The Tribunal asked the applicant if he had had any problems with or from his wife’s family in the year he lived in Nepal after the marriage. He said that they threatened him, and said they would kill him and his [child]. He said that they used to visit his home and threaten his parents as well. Following this, he took his wife to live near the border. Her family did not find them after that. He moved there one month after he was married. He then moved his wife to another secure place. However, after about three years, they found his wife, and then he moved her again.
The Tribunal asked if the applicant if his wife had ever been physically harmed. He said that on one occasion, three or four days after they were married, she was physically harmed when the villagers pulled her hair. The villagers told the applicant’s wife that they would kill them both. However, because she was in hiding, they never found her again, or harmed her.
The applicant agreed that he had never been physically harmed by his wife’s family. However, he was approached in [Country 1] when his wife’s relatives came to him and said they would kill him. The applicant returned to [Country 1] to visit regularly. When asked whether he or his wife were threatened, or harmed, the applicant said that his parents were.
One day, when he returned to Nepal, he was found by his wife’s relatives. They approached him and said that they going to kill him. He did not report this to the police as he thought they were corrupt, like the police in Nepal. This happened in approximately about 2063, 2064, about 10 years ago. However, no more threats have been made to the applicant or his wife since. The applicant said that his wife now lives in a “secret place”.
As a result of this incident, the applicant moved to [Country 2] for work. He worked there in [workplace] for about two years. However, the [workplace] closed down and he returned to Nepal. He told the Tribunal that he did not take his wife for some to [Country 1] or [Country 2] with him, as it was a very hard life in [Country 1], and he would have needed a longer visa for them both to go to [Country 2]. He returned to Nepal, where he remained for about two or three months, but he was not able to find work.
The applicant came to Australia [in] June 2010. He said he came to Australia for security, and a safer environment.
Since that time he has not received any threats. However, his wife has been threatened. The Tribunal asked him to explain this, and asked whether he had been found by his wife’s family when he returned to Nepal from [Country 2]. The applicant said that they did not find him but they threatened his [sibling], when they found out that he was back in Nepal. The Tribunal asked what was the danger if he had not been found. The applicant said that he was worried that they would find his whereabouts so he moved around with his wife.

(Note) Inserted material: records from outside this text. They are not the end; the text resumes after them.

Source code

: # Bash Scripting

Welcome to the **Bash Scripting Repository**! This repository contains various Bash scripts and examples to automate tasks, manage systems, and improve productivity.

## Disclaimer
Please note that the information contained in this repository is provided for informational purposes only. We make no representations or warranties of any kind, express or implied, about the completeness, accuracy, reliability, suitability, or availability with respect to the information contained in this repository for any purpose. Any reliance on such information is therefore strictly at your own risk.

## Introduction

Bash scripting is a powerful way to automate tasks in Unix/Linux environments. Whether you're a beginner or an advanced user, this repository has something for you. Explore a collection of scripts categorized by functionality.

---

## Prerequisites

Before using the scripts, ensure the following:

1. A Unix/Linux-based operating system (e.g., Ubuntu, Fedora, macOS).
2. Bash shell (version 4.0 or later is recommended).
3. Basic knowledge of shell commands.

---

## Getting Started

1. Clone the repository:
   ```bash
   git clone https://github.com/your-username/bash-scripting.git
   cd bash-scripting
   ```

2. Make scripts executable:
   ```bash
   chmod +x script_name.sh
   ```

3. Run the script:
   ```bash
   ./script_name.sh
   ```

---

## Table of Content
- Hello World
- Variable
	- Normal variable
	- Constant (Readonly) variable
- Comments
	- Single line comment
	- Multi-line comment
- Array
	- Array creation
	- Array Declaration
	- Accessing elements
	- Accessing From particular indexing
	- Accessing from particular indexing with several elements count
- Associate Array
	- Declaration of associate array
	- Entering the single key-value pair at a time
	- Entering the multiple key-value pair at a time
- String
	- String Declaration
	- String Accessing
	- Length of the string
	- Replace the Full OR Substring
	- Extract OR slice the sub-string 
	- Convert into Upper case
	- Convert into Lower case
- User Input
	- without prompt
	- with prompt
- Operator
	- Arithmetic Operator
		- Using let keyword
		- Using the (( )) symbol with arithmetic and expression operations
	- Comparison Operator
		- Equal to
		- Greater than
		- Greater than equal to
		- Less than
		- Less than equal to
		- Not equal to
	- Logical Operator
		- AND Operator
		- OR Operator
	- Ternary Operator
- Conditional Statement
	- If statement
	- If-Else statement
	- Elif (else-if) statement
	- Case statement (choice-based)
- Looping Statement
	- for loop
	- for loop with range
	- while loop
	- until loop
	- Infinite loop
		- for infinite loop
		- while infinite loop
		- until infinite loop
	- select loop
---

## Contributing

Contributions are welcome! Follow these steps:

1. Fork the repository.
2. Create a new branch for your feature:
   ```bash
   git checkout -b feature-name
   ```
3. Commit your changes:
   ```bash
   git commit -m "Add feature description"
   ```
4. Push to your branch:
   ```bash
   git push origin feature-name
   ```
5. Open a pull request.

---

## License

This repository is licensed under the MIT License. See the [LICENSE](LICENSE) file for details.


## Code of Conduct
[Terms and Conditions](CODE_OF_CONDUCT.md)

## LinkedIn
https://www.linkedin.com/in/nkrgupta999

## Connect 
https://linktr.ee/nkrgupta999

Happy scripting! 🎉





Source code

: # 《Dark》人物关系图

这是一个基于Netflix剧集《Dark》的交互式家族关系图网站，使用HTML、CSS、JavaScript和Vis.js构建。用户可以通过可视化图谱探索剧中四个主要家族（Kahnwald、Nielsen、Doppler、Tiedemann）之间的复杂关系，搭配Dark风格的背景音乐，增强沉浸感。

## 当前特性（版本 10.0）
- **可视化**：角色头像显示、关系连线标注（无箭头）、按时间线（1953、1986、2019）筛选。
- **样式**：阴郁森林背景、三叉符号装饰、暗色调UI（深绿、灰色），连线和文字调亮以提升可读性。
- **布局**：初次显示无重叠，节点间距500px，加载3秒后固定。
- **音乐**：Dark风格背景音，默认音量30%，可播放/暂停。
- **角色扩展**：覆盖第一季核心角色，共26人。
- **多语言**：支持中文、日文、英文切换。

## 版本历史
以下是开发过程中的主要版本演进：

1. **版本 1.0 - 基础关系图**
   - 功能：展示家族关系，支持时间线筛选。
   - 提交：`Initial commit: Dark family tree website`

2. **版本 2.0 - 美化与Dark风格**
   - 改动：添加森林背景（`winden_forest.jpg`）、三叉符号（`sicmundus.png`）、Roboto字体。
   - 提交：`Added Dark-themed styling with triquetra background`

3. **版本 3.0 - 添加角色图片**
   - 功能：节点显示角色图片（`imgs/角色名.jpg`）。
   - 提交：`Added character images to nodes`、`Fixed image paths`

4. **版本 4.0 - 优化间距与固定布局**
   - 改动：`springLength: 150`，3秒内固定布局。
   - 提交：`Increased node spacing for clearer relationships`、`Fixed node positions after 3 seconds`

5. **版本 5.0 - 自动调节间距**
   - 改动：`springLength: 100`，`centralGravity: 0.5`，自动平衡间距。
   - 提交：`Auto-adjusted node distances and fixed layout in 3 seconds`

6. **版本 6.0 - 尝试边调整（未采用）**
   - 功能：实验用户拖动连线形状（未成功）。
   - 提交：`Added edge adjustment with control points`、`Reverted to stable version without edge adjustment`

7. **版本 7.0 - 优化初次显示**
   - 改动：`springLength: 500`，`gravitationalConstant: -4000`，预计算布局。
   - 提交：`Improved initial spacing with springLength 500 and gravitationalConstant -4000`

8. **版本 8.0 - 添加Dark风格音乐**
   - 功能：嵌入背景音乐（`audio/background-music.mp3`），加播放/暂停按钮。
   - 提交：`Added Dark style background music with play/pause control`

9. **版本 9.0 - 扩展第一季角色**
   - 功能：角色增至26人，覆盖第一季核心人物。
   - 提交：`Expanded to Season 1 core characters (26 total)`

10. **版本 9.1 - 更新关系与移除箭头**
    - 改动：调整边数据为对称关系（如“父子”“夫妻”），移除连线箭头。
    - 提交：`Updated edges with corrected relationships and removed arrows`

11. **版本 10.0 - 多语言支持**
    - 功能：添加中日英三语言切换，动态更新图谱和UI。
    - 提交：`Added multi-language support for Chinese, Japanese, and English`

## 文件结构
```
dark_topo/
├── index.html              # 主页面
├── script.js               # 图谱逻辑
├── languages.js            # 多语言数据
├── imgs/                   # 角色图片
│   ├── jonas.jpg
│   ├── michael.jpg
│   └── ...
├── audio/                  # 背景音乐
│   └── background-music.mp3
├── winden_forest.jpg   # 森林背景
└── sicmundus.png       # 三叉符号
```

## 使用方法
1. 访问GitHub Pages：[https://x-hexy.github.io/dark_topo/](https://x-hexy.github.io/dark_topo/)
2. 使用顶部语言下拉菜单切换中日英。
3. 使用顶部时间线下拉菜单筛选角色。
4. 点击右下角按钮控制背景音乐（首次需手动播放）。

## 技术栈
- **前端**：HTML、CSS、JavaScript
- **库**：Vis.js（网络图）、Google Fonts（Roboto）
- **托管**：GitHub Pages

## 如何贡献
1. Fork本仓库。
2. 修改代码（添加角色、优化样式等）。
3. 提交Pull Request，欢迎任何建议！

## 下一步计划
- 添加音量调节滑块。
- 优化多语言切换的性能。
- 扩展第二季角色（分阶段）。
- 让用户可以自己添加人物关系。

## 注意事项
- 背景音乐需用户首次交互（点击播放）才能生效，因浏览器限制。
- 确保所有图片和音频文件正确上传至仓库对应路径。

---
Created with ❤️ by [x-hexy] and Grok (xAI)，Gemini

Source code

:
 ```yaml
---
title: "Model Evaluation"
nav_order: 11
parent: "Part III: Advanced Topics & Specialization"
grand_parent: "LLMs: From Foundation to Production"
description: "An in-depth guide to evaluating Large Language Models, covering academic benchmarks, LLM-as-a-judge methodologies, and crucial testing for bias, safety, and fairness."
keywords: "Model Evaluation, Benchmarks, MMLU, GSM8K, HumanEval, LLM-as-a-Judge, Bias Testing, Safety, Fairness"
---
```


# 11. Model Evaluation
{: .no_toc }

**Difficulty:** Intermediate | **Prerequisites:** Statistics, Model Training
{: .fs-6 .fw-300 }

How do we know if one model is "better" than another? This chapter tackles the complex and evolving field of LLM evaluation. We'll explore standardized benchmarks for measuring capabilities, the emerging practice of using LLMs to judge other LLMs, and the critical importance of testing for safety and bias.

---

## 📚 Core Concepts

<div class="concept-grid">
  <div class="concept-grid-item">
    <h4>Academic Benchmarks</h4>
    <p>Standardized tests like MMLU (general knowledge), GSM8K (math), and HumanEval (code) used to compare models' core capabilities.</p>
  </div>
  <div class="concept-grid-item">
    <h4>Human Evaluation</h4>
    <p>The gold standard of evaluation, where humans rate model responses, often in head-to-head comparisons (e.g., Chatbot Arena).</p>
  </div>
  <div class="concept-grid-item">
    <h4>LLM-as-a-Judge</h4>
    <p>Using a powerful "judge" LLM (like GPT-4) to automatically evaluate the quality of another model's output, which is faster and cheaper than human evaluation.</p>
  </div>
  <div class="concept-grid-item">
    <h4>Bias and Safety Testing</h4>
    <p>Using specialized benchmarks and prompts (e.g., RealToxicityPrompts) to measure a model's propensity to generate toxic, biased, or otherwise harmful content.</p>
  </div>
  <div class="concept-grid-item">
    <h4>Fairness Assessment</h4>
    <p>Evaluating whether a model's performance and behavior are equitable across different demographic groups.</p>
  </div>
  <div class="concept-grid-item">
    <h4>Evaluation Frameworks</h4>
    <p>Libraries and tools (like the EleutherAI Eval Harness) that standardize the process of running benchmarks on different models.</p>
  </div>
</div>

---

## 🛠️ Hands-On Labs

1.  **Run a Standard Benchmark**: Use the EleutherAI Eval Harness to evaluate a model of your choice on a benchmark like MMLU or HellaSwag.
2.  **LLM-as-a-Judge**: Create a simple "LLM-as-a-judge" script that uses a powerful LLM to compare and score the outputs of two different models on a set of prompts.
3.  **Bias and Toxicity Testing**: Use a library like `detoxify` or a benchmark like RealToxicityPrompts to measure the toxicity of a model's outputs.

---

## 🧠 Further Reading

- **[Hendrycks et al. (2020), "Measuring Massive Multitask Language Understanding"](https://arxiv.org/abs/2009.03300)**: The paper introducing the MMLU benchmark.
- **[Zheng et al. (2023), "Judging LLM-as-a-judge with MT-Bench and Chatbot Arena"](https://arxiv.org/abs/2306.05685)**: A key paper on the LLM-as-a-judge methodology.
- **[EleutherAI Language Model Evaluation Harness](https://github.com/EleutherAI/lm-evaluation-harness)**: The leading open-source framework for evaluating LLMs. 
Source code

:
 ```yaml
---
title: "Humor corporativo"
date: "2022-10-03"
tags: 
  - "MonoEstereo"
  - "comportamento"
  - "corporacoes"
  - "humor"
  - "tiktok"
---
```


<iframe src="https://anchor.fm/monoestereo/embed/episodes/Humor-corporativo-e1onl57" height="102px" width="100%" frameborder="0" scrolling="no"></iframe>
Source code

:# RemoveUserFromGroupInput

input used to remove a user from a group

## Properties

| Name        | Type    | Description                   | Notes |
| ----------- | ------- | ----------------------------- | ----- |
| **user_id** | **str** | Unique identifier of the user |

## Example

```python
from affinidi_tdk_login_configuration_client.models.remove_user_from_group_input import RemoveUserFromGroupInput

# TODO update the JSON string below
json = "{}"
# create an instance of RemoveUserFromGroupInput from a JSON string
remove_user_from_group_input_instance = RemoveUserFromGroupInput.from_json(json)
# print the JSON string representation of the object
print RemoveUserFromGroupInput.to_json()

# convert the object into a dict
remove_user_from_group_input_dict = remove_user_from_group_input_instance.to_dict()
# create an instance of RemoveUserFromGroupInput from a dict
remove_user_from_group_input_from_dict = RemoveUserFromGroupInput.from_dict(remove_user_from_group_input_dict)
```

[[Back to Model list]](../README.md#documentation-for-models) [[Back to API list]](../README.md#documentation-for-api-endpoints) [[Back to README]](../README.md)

The Tribunal asked why he came to Australia in particular. He said that everyone told him that Australia was a safe place, and that there would be nobody here from his village. His [relative] arranged a passage for him, and the applicant travelled here on a false passport, which contained a visa for Australia. The Tribunal asked him why he did not apply for a Visa himself in the ordinary way. He said that his [relative] told him it was not possible.
The applicant said that since he had been in Australia he had not received any threats of harm from his wife’s relatives. In that time, however, his wife has received “threatening” from her relatives. The relatives found her phone number and told her that if they found her, or the applicant, they would kill them. After that, she cancelled her telephone number and moved to another place. He said the last time she received a threat was more than a year ago.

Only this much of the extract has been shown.